**Task to complete**: Go through the data and retrieve each line that includes the string "sparrows".

Top of Study material

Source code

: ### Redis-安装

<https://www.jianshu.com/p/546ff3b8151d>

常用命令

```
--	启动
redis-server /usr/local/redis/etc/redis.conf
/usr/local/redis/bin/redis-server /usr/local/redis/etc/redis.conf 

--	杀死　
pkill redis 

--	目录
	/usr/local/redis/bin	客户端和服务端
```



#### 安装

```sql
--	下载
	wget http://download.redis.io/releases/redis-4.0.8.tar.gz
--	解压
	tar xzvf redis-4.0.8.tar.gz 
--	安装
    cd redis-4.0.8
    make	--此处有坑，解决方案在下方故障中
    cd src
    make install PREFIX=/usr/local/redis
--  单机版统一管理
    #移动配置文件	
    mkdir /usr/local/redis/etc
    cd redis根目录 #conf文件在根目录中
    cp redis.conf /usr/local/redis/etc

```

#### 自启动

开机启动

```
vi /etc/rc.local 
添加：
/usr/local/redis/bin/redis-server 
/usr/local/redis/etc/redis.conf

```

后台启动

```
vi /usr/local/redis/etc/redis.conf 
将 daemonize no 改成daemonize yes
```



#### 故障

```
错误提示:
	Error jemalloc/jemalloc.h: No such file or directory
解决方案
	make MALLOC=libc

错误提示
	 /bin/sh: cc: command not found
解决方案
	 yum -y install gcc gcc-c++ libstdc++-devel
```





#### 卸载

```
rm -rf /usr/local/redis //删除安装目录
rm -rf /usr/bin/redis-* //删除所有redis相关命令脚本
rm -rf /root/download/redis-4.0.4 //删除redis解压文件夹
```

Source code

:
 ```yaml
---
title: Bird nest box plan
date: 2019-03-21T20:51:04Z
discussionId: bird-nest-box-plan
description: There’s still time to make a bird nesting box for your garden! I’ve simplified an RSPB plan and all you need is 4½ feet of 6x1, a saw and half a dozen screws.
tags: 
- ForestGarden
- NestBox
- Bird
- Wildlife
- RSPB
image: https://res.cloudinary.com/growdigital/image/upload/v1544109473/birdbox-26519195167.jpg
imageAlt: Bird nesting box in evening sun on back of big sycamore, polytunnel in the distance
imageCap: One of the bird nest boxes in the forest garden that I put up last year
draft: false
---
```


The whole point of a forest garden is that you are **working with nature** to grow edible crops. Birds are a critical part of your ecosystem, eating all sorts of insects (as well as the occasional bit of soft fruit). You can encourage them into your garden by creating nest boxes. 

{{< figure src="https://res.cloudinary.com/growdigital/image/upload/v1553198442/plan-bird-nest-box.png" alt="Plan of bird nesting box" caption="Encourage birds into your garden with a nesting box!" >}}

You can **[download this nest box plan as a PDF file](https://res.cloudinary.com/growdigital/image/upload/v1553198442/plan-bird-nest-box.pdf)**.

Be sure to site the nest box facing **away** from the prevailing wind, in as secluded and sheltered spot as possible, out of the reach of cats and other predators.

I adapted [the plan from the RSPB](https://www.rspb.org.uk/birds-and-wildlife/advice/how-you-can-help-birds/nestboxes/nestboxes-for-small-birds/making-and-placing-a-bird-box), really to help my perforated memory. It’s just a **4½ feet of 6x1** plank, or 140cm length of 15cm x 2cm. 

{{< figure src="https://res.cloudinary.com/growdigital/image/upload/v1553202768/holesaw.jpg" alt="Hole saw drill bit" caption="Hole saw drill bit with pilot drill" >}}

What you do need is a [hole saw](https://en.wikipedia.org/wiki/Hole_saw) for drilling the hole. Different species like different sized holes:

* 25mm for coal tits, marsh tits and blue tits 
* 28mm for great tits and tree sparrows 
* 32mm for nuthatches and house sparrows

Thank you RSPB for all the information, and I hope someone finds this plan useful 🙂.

Bottom of Study material

**Answer area**:
* 28mm for great tits and tree sparrows 
* 32mm for nuthatches and house sparrows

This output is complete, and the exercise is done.